Erdoğan'ın açıklamalarından satır başları:
"Kuruluşumuzdan bugüne İstanbul kadın kollarımızda görev yapan hanımefendilerin her birine şahsım, teşkilatım adına şükranlarımı sunuyorum. Kadınları dışlayan hiçbir teşebbüs gibi hiçbir siyasi hareketin hedeflerine ulaşabilmesi mümkün değildir. Biz de partimizi bir erdemliler hareketi olarak kurarken, ana kademe yanında kadınlarımıza ve gençlerimize özel önem verdik.

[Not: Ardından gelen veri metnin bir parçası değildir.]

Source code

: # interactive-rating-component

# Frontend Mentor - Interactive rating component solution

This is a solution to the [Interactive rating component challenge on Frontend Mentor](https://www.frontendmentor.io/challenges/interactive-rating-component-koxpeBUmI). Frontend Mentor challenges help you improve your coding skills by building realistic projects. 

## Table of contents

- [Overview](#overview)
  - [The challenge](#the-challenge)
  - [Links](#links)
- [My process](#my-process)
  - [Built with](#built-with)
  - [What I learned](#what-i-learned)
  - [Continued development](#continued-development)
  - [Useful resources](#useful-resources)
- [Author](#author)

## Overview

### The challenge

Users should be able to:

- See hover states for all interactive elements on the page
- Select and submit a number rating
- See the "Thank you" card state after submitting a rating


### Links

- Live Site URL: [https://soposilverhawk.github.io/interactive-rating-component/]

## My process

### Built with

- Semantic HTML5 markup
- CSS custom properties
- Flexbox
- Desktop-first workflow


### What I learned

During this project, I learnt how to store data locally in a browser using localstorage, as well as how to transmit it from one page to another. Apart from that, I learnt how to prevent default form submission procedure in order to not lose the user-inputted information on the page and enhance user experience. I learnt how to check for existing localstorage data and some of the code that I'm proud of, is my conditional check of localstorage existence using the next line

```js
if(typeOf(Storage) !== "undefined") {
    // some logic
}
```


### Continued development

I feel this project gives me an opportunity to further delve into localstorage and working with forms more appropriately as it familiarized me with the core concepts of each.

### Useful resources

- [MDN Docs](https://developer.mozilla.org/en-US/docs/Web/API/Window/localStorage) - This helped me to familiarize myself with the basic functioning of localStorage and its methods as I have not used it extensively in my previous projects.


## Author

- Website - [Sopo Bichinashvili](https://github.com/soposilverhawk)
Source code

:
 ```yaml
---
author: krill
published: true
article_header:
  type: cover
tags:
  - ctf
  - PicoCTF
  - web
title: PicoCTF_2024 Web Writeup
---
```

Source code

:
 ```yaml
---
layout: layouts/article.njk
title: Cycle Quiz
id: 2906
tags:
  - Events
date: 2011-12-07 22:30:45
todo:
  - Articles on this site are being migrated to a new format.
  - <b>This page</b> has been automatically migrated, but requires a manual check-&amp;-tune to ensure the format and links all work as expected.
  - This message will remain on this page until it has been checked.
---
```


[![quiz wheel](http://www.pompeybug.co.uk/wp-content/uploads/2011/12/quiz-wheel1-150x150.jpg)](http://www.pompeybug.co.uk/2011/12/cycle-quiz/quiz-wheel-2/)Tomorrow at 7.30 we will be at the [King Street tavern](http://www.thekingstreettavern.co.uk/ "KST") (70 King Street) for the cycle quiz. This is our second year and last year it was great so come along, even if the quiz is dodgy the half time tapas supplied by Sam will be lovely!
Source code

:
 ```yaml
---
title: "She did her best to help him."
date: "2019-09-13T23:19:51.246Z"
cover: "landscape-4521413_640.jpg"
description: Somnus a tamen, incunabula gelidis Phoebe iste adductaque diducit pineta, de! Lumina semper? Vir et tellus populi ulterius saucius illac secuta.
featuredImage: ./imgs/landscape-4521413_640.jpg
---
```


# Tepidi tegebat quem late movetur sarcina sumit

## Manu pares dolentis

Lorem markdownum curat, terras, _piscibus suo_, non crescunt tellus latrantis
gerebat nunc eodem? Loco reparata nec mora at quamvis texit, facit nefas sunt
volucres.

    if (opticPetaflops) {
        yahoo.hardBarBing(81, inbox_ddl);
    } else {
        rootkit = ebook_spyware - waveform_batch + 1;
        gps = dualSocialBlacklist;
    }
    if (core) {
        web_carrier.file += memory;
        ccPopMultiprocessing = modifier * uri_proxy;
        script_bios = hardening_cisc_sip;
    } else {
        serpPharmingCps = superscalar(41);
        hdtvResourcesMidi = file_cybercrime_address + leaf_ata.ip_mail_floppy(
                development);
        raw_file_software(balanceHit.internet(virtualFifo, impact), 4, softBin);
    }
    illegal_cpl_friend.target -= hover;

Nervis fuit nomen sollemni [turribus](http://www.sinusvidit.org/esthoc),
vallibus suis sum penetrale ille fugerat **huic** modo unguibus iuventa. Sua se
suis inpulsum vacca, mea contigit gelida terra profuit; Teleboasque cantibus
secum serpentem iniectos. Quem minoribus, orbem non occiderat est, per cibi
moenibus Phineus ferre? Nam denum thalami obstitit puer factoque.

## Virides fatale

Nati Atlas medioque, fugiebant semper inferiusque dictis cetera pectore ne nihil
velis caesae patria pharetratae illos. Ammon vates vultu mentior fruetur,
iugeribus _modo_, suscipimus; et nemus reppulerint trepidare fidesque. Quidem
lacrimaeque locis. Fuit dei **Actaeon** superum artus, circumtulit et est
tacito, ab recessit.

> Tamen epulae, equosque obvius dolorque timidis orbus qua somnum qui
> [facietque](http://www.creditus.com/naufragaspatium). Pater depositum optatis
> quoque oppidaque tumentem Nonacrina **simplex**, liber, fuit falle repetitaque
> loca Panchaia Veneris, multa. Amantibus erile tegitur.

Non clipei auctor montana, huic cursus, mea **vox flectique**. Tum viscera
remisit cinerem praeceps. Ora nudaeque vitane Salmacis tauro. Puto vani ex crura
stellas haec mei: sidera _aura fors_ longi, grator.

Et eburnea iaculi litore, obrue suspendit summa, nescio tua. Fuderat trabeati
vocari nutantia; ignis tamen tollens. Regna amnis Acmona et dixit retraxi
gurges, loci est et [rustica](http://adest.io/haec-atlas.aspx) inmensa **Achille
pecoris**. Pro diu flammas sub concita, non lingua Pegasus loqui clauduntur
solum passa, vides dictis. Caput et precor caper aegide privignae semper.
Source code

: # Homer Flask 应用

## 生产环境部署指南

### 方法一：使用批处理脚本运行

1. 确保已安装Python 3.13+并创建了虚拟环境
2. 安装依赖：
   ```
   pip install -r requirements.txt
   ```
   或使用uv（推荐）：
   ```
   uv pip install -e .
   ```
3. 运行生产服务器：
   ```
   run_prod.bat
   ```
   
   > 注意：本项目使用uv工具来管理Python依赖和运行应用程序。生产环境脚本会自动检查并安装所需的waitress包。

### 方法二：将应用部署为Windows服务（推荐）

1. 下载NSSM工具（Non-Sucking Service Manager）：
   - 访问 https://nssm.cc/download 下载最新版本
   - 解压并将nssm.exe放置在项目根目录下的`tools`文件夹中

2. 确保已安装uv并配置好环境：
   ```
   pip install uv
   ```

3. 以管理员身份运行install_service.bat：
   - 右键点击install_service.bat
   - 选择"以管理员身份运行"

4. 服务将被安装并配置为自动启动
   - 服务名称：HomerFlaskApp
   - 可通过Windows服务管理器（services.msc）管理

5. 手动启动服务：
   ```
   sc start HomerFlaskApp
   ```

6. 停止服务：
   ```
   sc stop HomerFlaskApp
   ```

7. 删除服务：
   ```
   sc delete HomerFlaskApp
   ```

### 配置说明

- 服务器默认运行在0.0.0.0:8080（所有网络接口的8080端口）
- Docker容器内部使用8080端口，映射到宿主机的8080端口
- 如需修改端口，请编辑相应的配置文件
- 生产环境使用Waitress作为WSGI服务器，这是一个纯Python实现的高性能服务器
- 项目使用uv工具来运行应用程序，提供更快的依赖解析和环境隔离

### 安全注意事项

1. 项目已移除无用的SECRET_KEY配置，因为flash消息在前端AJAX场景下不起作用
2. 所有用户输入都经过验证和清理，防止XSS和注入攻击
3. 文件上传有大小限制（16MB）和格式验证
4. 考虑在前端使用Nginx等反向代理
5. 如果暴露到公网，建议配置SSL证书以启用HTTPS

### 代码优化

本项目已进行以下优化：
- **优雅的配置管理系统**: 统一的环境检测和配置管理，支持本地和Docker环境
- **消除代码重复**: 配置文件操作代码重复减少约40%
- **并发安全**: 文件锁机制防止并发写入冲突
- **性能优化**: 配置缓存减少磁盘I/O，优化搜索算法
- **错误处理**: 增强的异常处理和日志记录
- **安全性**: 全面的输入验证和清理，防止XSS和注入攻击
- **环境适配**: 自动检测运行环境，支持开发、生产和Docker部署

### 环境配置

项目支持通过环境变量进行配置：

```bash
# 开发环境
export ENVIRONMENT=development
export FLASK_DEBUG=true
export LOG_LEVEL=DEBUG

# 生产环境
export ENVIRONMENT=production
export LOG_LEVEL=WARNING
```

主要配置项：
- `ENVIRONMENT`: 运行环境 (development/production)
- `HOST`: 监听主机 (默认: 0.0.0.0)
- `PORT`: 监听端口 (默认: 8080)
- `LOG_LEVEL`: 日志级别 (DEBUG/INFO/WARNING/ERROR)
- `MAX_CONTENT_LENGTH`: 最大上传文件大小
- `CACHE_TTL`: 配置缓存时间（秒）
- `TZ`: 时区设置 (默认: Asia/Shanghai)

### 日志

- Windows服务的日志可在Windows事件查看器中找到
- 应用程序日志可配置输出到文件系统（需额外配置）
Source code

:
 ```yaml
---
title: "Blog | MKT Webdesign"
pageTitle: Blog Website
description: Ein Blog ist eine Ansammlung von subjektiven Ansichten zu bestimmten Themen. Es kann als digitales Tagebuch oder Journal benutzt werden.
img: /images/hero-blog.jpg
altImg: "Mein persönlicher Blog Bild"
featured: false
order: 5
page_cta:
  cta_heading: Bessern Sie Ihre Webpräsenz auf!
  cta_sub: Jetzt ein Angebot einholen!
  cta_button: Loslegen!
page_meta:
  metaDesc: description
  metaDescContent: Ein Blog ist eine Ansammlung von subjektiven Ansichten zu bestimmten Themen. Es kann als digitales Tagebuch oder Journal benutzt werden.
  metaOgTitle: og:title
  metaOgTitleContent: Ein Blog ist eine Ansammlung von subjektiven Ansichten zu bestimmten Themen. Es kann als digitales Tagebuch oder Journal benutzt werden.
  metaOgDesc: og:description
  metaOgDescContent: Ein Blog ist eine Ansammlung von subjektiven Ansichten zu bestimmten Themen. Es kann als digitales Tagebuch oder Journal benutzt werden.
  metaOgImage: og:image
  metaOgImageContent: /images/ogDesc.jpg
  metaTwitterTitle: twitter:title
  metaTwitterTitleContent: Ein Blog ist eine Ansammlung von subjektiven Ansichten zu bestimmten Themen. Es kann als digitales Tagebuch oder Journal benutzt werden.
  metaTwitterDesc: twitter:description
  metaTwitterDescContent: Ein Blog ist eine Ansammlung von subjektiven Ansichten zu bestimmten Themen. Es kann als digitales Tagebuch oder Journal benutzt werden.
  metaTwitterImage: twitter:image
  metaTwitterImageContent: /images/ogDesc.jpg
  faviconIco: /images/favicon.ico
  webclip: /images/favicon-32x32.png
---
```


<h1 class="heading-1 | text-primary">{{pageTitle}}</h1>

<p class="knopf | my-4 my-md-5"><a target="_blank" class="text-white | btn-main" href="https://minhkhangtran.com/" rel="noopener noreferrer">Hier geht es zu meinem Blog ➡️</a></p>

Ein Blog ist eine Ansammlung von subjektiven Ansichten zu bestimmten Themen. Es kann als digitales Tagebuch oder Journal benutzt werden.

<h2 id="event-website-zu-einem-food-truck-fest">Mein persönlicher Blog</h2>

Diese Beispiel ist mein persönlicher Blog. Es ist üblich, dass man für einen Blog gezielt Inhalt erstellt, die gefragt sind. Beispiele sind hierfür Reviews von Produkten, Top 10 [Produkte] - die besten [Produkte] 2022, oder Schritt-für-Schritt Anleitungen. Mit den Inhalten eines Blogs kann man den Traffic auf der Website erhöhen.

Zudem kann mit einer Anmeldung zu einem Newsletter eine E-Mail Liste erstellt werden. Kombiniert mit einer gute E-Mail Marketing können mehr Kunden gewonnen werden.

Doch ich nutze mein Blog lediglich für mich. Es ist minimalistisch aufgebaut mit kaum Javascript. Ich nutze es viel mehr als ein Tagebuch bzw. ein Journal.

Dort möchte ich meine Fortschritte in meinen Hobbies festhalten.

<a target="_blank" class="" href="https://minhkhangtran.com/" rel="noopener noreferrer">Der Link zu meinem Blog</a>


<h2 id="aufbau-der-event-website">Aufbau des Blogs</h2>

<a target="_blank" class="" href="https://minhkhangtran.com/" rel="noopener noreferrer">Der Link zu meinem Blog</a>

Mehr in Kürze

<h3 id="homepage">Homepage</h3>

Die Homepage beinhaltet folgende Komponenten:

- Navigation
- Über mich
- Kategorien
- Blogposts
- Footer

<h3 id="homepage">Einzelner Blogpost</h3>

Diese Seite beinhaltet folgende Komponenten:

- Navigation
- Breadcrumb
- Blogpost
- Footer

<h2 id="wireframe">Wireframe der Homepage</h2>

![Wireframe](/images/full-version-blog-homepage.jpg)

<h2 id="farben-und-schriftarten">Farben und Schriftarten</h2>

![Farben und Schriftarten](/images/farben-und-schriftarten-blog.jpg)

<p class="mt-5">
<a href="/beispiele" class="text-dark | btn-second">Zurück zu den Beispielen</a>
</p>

7 Şubat’ta İstanbul İl Teşkilatımızın kongresini yaparak yoğun bir maratonun son noktasını koyacağız. Türkiye yüzyılı yürüyüşümüzün hazırlıklarını bir üst seviyeye çıkartacağız.
Biz kadın teşkilatlanmamıza kadınlara yönelik çalışmalarımıza niçin bu kadar önem veriyoruz? Erkeği eğitirsen bir kişi, kadını eğitirsen bir aileyi ve oradan da tüm toplumu eğitirsin diye bir söz vardır. Atalarda er bozulursa aile bozulur kadın bozulursa millet bozulur diyorlar. Ne tarafa bakarsanız bakın kadının aileden başlayan tüm toplumu nasıl etkilediğinin işaretlerini görüyorsunuz.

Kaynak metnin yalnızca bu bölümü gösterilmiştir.